• [WORK TASK]: Reduce the material below to its lines containing "üzerine".

═══ AVAILABLE RECORDS ═══

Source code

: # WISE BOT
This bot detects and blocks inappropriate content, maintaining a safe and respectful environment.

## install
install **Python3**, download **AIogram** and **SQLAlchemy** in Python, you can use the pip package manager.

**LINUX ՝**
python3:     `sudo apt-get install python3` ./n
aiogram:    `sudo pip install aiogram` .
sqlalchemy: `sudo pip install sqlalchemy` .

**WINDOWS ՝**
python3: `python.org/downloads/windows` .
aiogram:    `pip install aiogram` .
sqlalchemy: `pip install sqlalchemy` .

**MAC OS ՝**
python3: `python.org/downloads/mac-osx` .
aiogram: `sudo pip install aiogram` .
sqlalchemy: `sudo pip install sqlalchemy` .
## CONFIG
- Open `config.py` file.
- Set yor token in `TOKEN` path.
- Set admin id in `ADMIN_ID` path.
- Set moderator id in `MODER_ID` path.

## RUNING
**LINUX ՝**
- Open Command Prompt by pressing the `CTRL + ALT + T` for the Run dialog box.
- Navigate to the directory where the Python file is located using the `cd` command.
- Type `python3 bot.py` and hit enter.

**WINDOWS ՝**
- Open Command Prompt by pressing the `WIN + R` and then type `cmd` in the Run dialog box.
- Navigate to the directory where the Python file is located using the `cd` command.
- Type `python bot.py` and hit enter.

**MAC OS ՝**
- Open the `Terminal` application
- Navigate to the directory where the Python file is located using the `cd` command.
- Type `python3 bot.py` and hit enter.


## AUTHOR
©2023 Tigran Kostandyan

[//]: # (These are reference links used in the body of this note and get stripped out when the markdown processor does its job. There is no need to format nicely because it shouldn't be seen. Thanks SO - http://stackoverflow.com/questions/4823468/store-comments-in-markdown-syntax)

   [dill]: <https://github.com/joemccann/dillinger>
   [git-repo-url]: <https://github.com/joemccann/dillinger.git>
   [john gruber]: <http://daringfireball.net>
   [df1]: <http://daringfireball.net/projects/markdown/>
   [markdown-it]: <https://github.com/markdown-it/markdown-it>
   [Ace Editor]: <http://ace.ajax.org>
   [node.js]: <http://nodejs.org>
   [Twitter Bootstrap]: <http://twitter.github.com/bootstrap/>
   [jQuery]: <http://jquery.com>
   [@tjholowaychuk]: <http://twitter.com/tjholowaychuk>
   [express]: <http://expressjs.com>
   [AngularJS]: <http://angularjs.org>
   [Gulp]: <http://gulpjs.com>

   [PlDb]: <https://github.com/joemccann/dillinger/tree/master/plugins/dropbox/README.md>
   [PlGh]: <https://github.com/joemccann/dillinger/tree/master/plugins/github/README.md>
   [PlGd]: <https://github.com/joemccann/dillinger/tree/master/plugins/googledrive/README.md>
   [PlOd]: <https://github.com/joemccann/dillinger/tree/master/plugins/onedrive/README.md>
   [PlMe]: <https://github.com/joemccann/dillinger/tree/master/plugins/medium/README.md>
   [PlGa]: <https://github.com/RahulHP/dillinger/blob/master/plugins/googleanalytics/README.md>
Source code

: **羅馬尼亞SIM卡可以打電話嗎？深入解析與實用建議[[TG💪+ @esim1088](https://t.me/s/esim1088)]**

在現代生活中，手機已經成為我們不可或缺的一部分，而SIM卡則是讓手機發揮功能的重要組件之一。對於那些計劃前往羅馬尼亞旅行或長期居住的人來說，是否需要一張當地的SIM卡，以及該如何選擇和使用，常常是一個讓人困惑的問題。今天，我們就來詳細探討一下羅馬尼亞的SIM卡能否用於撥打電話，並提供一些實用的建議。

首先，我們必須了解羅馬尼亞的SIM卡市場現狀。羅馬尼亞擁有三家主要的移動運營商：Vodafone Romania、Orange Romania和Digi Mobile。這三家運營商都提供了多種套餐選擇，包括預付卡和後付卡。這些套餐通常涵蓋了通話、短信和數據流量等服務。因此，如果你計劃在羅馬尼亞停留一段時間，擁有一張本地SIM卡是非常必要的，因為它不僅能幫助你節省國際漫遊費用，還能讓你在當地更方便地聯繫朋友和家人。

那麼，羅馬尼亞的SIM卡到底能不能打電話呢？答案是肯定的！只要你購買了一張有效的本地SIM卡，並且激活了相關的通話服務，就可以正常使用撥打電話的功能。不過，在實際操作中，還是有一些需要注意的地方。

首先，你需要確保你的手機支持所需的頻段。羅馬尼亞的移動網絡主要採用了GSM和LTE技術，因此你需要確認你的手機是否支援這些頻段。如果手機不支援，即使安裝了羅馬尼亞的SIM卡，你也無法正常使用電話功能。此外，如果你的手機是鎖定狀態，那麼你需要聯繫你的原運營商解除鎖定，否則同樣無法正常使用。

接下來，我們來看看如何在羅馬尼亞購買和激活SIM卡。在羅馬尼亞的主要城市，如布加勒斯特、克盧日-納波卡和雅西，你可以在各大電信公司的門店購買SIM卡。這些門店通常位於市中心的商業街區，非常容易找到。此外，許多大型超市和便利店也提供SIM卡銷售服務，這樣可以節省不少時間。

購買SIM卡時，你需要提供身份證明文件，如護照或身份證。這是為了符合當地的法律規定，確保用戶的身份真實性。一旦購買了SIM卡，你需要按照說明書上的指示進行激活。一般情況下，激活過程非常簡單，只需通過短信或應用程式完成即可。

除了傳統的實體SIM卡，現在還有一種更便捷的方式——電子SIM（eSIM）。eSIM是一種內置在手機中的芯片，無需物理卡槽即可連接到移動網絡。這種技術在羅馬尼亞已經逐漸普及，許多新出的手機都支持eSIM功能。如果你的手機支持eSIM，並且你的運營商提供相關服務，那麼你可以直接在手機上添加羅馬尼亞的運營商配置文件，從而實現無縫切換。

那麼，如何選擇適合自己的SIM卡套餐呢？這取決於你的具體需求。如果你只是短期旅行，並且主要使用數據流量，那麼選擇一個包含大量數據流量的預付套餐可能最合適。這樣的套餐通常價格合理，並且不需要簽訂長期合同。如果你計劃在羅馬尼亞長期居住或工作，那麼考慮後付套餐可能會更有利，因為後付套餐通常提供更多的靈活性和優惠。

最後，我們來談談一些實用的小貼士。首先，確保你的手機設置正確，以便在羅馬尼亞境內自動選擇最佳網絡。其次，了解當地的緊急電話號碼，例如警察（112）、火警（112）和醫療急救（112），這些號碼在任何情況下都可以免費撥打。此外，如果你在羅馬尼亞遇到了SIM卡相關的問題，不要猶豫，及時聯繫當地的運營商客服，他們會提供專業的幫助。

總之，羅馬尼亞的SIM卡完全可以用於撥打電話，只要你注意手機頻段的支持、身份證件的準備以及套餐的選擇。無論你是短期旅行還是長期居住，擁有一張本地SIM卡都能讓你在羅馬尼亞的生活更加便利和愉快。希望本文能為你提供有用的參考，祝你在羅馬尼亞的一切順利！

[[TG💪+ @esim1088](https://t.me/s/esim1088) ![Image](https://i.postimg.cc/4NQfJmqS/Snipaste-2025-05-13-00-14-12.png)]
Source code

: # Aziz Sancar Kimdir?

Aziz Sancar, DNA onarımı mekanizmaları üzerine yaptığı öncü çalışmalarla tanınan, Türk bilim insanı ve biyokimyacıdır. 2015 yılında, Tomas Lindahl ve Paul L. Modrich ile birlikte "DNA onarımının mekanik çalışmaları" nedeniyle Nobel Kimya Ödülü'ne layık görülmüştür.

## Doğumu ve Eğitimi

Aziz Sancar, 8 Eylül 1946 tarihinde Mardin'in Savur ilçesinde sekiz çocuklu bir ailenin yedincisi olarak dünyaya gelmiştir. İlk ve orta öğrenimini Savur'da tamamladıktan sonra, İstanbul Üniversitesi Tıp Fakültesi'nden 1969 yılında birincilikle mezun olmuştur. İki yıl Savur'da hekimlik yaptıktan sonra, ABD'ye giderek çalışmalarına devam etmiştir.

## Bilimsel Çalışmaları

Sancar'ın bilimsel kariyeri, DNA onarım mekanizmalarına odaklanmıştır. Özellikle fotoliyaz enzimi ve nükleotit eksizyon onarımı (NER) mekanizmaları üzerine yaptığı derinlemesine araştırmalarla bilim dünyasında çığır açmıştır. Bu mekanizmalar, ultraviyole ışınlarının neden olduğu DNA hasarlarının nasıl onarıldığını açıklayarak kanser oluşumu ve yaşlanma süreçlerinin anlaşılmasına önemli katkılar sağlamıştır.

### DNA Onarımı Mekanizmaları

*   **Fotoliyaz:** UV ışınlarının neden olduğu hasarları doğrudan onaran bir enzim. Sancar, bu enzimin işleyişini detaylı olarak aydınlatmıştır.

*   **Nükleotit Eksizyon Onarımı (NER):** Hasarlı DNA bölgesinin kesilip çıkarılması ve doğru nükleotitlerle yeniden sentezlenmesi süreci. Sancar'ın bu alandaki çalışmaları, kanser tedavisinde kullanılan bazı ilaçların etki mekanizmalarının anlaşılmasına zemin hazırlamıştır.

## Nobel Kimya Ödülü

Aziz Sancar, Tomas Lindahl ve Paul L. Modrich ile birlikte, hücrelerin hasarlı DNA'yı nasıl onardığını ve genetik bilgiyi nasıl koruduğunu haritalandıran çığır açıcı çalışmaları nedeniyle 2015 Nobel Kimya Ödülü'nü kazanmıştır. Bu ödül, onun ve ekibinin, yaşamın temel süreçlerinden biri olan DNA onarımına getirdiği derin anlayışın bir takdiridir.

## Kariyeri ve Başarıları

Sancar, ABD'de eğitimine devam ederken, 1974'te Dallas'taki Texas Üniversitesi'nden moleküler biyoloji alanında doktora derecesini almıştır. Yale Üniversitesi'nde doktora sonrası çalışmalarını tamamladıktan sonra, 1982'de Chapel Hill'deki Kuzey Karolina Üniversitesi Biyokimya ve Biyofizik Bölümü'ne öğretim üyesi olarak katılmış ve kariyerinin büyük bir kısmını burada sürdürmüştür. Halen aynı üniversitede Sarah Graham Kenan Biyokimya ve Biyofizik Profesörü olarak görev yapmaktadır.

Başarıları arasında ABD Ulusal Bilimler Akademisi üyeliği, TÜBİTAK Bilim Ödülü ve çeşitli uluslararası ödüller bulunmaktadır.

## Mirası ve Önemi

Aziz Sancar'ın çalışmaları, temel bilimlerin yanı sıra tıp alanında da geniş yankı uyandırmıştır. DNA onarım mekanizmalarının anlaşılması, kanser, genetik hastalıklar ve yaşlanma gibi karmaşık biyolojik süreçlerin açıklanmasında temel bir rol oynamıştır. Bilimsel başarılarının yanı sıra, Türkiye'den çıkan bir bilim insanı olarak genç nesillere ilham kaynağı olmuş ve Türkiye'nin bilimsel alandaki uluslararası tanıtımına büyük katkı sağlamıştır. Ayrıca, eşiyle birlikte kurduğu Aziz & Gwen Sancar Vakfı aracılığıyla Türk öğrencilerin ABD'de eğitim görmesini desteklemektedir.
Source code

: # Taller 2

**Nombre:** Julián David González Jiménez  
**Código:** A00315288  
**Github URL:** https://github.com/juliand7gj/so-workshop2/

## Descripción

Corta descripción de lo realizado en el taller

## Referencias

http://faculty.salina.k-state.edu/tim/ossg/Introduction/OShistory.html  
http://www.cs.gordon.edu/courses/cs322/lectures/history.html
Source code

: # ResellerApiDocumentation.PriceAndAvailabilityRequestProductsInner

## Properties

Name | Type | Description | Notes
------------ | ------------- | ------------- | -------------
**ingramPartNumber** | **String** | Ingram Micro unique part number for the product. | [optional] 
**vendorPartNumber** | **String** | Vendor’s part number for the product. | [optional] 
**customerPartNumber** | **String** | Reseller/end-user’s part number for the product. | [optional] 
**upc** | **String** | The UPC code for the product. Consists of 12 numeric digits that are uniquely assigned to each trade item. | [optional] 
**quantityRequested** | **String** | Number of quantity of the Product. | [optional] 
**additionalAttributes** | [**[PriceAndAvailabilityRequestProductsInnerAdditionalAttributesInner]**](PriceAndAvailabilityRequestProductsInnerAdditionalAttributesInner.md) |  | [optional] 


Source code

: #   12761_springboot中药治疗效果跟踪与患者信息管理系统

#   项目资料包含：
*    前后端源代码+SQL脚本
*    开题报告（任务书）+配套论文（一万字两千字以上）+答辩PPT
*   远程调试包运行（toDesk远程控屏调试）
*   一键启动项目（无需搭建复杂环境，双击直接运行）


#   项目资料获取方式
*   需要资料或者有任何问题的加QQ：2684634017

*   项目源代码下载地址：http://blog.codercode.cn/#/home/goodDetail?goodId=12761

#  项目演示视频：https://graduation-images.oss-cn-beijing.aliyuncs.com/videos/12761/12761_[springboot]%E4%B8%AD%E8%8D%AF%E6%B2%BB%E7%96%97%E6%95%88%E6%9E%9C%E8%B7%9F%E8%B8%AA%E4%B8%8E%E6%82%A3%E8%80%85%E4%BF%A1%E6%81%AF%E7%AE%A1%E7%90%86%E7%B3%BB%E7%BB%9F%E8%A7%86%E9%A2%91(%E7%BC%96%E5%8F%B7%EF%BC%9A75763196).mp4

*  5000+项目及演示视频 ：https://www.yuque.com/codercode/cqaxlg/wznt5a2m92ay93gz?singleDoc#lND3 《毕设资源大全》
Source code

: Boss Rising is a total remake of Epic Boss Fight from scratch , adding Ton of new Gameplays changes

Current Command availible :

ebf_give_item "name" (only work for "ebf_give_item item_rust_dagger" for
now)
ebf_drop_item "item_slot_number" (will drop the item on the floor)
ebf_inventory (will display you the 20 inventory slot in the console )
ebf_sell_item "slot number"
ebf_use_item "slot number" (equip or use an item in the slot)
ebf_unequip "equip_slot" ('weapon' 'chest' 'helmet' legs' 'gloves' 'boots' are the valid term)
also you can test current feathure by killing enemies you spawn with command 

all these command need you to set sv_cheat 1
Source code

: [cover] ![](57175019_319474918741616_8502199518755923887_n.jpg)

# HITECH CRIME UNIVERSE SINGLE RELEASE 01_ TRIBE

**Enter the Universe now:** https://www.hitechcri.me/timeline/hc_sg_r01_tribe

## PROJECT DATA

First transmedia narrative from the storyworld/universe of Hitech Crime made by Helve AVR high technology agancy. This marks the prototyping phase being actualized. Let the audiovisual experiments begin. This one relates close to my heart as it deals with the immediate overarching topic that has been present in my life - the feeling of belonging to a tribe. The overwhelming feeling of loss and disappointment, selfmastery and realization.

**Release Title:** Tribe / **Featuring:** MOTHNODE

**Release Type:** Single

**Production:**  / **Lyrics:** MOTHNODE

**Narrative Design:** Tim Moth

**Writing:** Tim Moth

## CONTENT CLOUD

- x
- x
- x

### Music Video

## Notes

═══

• [ANSWER AREA]:
Aziz Sancar, DNA onarımı mekanizmaları üzerine yaptığı öncü çalışmalarla tanınan, Türk bilim insanı ve biyokimyacıdır. 2015 yılında, Tomas Lindahl ve Paul L. Modrich ile birlikte "DNA onarımının mekanik çalışmaları" nedeniyle Nobel Kimya Ödülü'ne layık görülmüştür.
Sancar'ın bilimsel kariyeri, DNA onarım mekanizmalarına odaklanmıştır. Özellikle fotoliyaz enzimi ve nükleotit eksizyon onarımı (NER) mekanizmaları üzerine yaptığı derinlemesine araştırmalarla bilim dünyasında çığır açmıştır. Bu mekanizmalar, ultraviyole ışınlarının neden olduğu DNA hasarlarının nasıl onarıldığını açıklayarak kanser oluşumu ve yaşlanma süreçlerinin anlaşılmasına önemli katkılar sağlamıştır.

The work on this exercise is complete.